Evaluate and choose a JSON parsing tool #20

Closed PaulBrack closed 2 years ago

PaulBrack commented 3 years ago

Need to choose a tool that can:

PaulBrack commented 2 years ago

There's been a change of approach from when we wrote this original story - we're expecting a lot more of the data type now and not explicitly including the JQ JSON parser in workflows like the dummy POC.

To discuss - what functionality is inherent in the OpenDS data type?

  1. Create a fresh JSON-LD object Don't expect the data type to be able to do this

  2. Read JSON-LD The data type should be able to do this?

  3. Validate JSON-LD Should this be functionality of the data type? What level of validation - certainly if we don't have valid JSON the data type will fail

  4. Query JSON-LD (including querying on values) The data type should be able to do this?

  5. Insert into existing JSON-LD object The data type should be able to do this?

infinite-dao commented 2 years ago

(1) https://json-ld.org/#developers may help to find tools, but I found no tool yet that can do all of above’s requirements as jack of all trades device ;-).

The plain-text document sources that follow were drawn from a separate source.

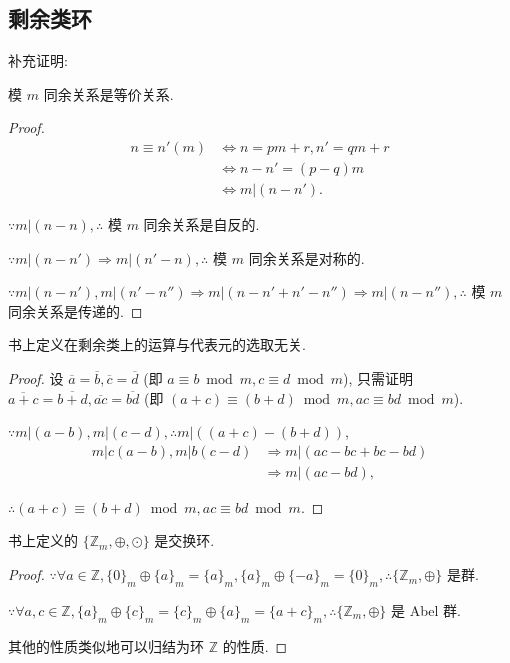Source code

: \documentclass[color=black,device=normal,lang=cn,mode=geye]{elegantnote}
\begin{document}
\subsection{剩余类环}
补充证明:
\begin{theorem}
    模 $m$ 同余关系是等价关系.
\end{theorem}
\begin{proof}
    \begin{align*}
        n\equiv n'(m) & \Leftrightarrow n=pm+r,n'=qm+r \\
        & \Leftrightarrow n-n'=(p-q)m \\
        & \Leftrightarrow m|(n-n').
    \end{align*}

    $\because m|(n-n),\therefore$ 模 $m$ 同余关系是自反的.

    $\because m|(n-n')\Rightarrow m|(n'-n),\therefore$ 模 $m$ 同余关系是对称的.

    $\because m|(n-n'),m|(n'-n'')\Rightarrow m|(n-n'+n'-n'')\Rightarrow m|(n-n''),\therefore$ 模 $m$ 同余关系是传递的.
\end{proof}
\begin{theorem}
    书上定义在剩余类上的运算与代表元的选取无关.
\end{theorem}
\begin{proof}
    设 $\overline{a}=\overline{b},\overline{c}=\overline{d}$ (即 $a\equiv b\bmod m,c\equiv d\bmod m$), 只需证明 $\overline{a+c}=\overline{b+d},\overline{ac}=\overline{bd}$ (即 $(a+c)\equiv(b+d)\bmod m,ac\equiv bd\bmod m$).

    $\because m|(a-b),m|(c-d),\therefore m|((a+c)-(b+d))$,
    \begin{align*}
        m|c(a-b),m|b(c-d) & \Rightarrow m|(ac-bc+bc-bd) \\
        & \Rightarrow m|(ac-bd),
    \end{align*}

    $\therefore (a+c)\equiv(b+d)\bmod m,ac\equiv bd\bmod m$.
\end{proof}
\begin{theorem}
    书上定义的 $\{\mathbb{Z}_m,\oplus,\odot\}$ 是交换环.
\end{theorem}
\begin{proof}
    $\because\forall a\in\mathbb{Z},\{0\}_m\oplus\{a\}_m=\{a\}_m,\{a\}_m\oplus\{-a\}_m=\{0\}_m,\therefore\{\mathbb{Z}_m,\oplus\}$ 是群.

    $\because\forall a,c\in\mathbb{Z},\{a\}_m\oplus\{c\}_m=\{c\}_m\oplus\{a\}_m=\{a+c\}_m,\therefore\{\mathbb{Z}_m,\oplus\}$ 是 Abel 群.

    其他的性质类似地可以归结为环 $\mathbb{Z}$ 的性质.
\end{proof}
\end{document}

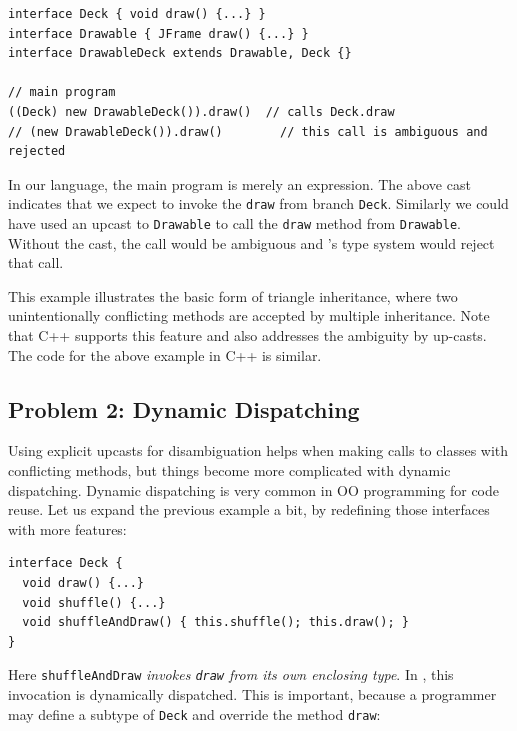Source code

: \vspace{3pt}\begin{lstlisting}
interface Deck { void draw() {...} }
interface Drawable { JFrame draw() {...} }
interface DrawableDeck extends Drawable, Deck {}

// main program
((Deck) new DrawableDeck()).draw()  // calls Deck.draw
// (new DrawableDeck()).draw()        // this call is ambiguous and rejected
\end{lstlisting}\vspace{3pt}
In our language, the main program is merely an expression. The above cast indicates
that we expect to invoke the \lstinline|draw| from branch
\lstinline|Deck|. Similarly we could have used an upcast to \lstinline|Drawable|
to call the \lstinline|draw| method from \lstinline|Drawable|.
Without the cast, the call would be ambiguous and
\MIM{}'s type system would reject that call. 

This example illustrates the basic form of triangle inheritance, where two unintentionally conflicting methods
are accepted by multiple inheritance. Note that C++ supports this feature and also addresses the
ambiguity by up-casts. The code for the above example in C++ is similar. 


\subsection{Problem 2: Dynamic Dispatching}\label{subsec:problem2}
Using explicit upcasts for disambiguation helps when making calls to
classes with conflicting methods, but things
become more complicated with dynamic dispatching. Dynamic
dispatching is very common in OO programming for code reuse. Let us expand the previous
example a bit, by redefining those interfaces with more features:

\vspace{3pt}\begin{lstlisting}
interface Deck {
  void draw() {...}
  void shuffle() {...}
  void shuffleAndDraw() { this.shuffle(); this.draw(); }
}
\end{lstlisting}\vspace{3pt}
Here \lstinline|shuffleAndDraw| \emph{invokes \lstinline|draw| from its own enclosing type}. In \MIM{}, this invocation is dynamically dispatched. This is important, because a programmer may define a subtype
of \lstinline|Deck| and override the method \lstinline|draw|:

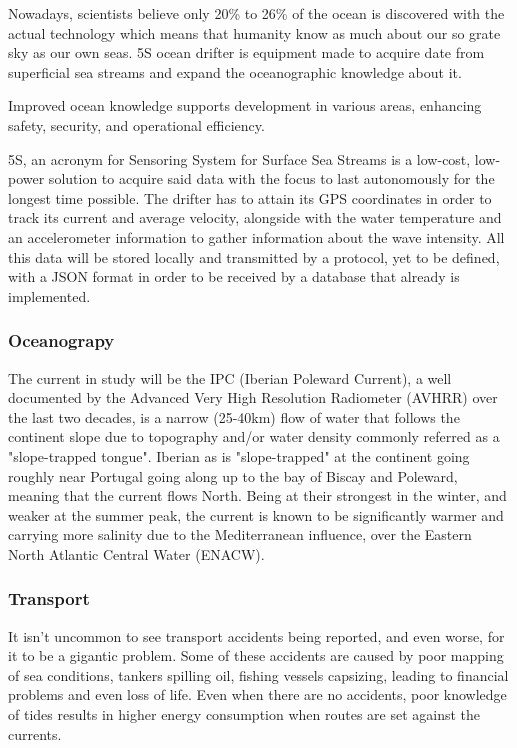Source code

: Nowadays, scientists believe only 20\% to 26\% of the ocean is discovered with the actual technology which means that humanity 
know as much about our so grate sky as our own seas. 5S ocean drifter is equipment made to acquire date from 
superficial sea streams and expand the oceanographic knowledge about it.

Improved ocean knowledge supports development in various areas, enhancing safety, security, and operational efficiency.

5S, an acronym for Sensoring System for Surface Sea Streams is a low-cost, low-power solution to acquire
said data with the focus to last autonomously for the longest time possible. The drifter has to attain its GPS
coordinates in order to track its current and average velocity, alongside with the water temperature and an accelerometer 
information to gather information about the wave intensity. All this data will be stored locally and transmitted by a protocol,
yet to be defined, with a JSON format in order to be received by a database that already is implemented.  


\subsubsection{Oceanograpy}
\label{sec:Oceanograpy}
The current in study will be the IPC (Iberian Poleward Current), a well documented by the Advanced Very High Resolution Radiometer (AVHRR)
over the last two decades, is a narrow (25-40km) flow of water that follows the continent slope due to topography and/or water density
commonly referred as a "slope-trapped tongue". Iberian as is "slope-trapped" at the continent going roughly near Portugal going along 
up to the bay of Biscay and Poleward, meaning that the current flows North. Being at their strongest in the winter, and weaker at the summer
peak, the current is known to be significantly warmer and carrying more salinity due to the Mediterranean influence, over the 
Eastern North Atlantic Central Water (ENACW).

\subsubsection{Transport}
It isn't uncommon to see transport accidents being reported, and even worse, for it to be a gigantic problem.
Some of these accidents are caused by poor mapping of sea conditions, tankers spilling oil, fishing vessels capsizing, leading
to financial problems and even loss of life. Even when there are no accidents, poor knowledge of tides results in higher energy consumption when routes are set against the currents.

(2) Note: there are also Apache Jena’s command line conversion tools (https://jena.apache.org/documentation/io/ e.g. riot --validate --output=JSONLD mydata.ttl to get ntuples into jsonld converted or riot --validate --output=JSONLD ./json/example-rdfjson.rj to get RDF/JSON converted). Normally these tools deal with formats of RDF/XML, RDF/JSON, Turtle, TriX etc. and their conversions from one format into another, but for now (version 4.1.0) they have only JSONLD output, there is no direct input yet as far as I can see it. BTW the TriX format I find quite good for readability; the sparql tool could serve for queries. But in general this approach would operate on ntuples, RDF/XML, RDF/JSON, TriX and only the output would be in JSONLD. I know it would be better to have a tool operate on jsonld directly … but is there any yet?

Update: there is JSONLD input possible, but query tool (sparql) relies on RDF to query data. So there would only a solution with Apache Jena, if it is converted temporarily to RDF, at least to do queries on the data.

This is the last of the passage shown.